Nessuno parla di aumentare il numero delle reti e delle frequenza e, non a caso, stanno vergognosamente frenando sul digitale terrestre, che consentirebbe una facilissima proliferazione di reti a copertura nazionale.
Ai vari governi di turno non gliene può fregare di meno del pluralismo dell’informazione e la loro principale preoccupazione è quella di mettere le mani sul duopolio e cercare, se possibile, di ridurre sempre più i giornalisti a velinari e portavoce dei partiti e loro correnti e sottocorrenti.
Per tutti i regimi autoritari, come ormai è già diventato il nostro, è fondamentale costringere in una morsa d’acciaio tutti gli operatori dell’informazione, selezionandoli in base alla loro appartenenza politica e facendo salire di livello negli organigrammi dei giornali e delle TV solo quelli più proni al potere e più disponibili a pilotare l’opinione pubblica secondo le convenienze e gli interessi dei loro referenti politici.
Così operando, per passare da un regime solo "autoritario" ad uno propriamente "totalitario" non ci vuole niente !!!!!
MaxVinella
1. RAIMEDIASET: LA SORELLA DEL GRANDE FRATELLO, 27 novembre 2007, 11:31
«Lo sapevo, quindi non so»
Alessandro Robecchi
Pasolini diceva «io so», era rivoluzionario. L’Italia di oggi, praticamente in coro, dice «lo sapevo», ed echeggia come un suono fesso. Il caso Rai-Mediaset è soltanto l’ultimo in cui il «si sapeva» è risuonato tonante e potente. E si sapeva sì! Se scompare Enzo Biagi e al suo posto arrivano Max e Tux, chi poteva non vedere, non capire? Naturalmente il «si sapeva» ha una sua straordinaria peculiarità: assolve in qualche modo ciò che si sapeva, anestetizza il fatto. Se lo conoscevi già, e ci vivevi in mezzo, e sei qui a raccontarlo e a dire «si sapeva», vuol dire che non era così grave. E poi, cose del passato: l’imperfetto non mente. Michele Serra si è giustamente augurato che gli anticorpi arrivino durante la malattia, non dopo, a fare gli spiritosi e a dire «lo sapevo». Però.

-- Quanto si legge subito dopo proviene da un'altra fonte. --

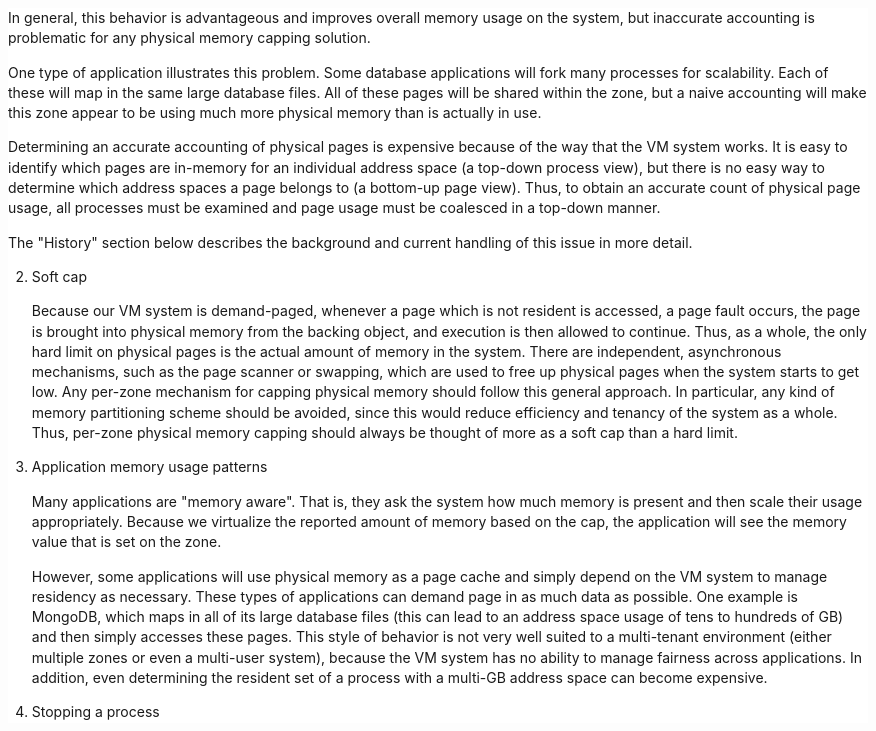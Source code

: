    In general, this behavior is advantageous and improves overall memory
   usage on the system, but inaccurate accounting is problematic for any
   physical memory capping solution.

   One type of application illustrates this problem. Some database applications
   will fork many processes for scalability. Each of these will map in the same
   large database files. All of these pages will be shared within the zone, but
   a naive accounting will make this zone appear to be using much more physical
   memory than is actually in use.

   Determining an accurate accounting of physical pages is expensive because
   of the way that the VM system works. It is easy to identify which pages are
   in-memory for an individual address space (a top-down process view), but
   there is no easy way to determine which address spaces a page belongs to (a
   bottom-up page view). Thus, to obtain an accurate count of physical page
   usage, all processes must be examined and page usage must be coalesced in a
   top-down manner.

   The "History" section below describes the background and current handling of
   this issue in more detail.

2. Soft cap

   Because our VM system is demand-paged, whenever a page which is not resident
   is accessed, a page fault occurs, the page is brought into physical memory
   from the backing object, and execution is then allowed to continue. Thus,
   as a whole, the only hard limit on physical pages is the actual amount of
   memory in the system. There are independent, asynchronous mechanisms, such
   as the page scanner or swapping, which are used to free up physical pages
   when the system starts to get low. Any per-zone mechanism for capping
   physical memory should follow this general approach. In particular, any kind
   of memory partitioning scheme should be avoided, since this would reduce
   efficiency and tenancy of the system as a whole. Thus, per-zone physical
   memory capping should always be thought of more as a soft cap than a hard
   limit.

3. Application memory usage patterns

   Many applications are "memory aware". That is, they ask the system how
   much memory is present and then scale their usage appropriately. Because
   we virtualize the reported amount of memory based on the cap, the
   application will see the memory value that is set on the zone.

   However, some applications will use physical memory as a page cache and
   simply depend on the VM system to manage residency as necessary. These
   types of applications can demand page in as much data as possible. One
   example is MongoDB, which maps in all of its large database files (this
   can lead to an address space usage of tens to hundreds of GB) and then
   simply accesses these pages. This style of behavior is not very well suited
   to a multi-tenant environment (either multiple zones or even a multi-user
   system), because the VM system has no ability to manage fairness across
   applications. In addition, even determining the resident set of a process
   with a multi-GB address space can become expensive.

4. Stopping a process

Però è un fatto che quando gli anticorpi arrivano puntuali, quando qualcuno si agita un po’ e dice «io so», invece di dire dopo «lo sapevo», viene trattato come un mezzo matto. Chi dice «io so» in tempo reale è sempre minoranza, o trattato come un rompicoglioni. Qui si parla di infedeltà aziendali e asservimenti politici, ed è grave. Ma rallegriamoci: ci sono cose ancor più gravi su cui pochi oggi dicono «io so» e molto domani diranno «lo sapevo». Le future pensioni dei lavoratori instabili saranno da fame. Io lo so. Lo sanno anche gli economisti, che cominciano a valutare le curve dei consumi di una categoria a venire, già prevista dalle statistiche, quella dei pensionati poveri. Dire «lo sapevo» tra dieci o vent’anni sarà soltanto una beffa in più. Eppure la sensazione è che chi dice «io so» prima, o durante, passa sempre per incendiario, ideologico, guastafeste e provocatore. Insomma, un irrequieto che disturba il manovratore. Lo stesso manovratore che tra qualche anno dirà «lo sapevo». Proprio come succede oggi con il naufragio del maggioritario e del bipolarismo.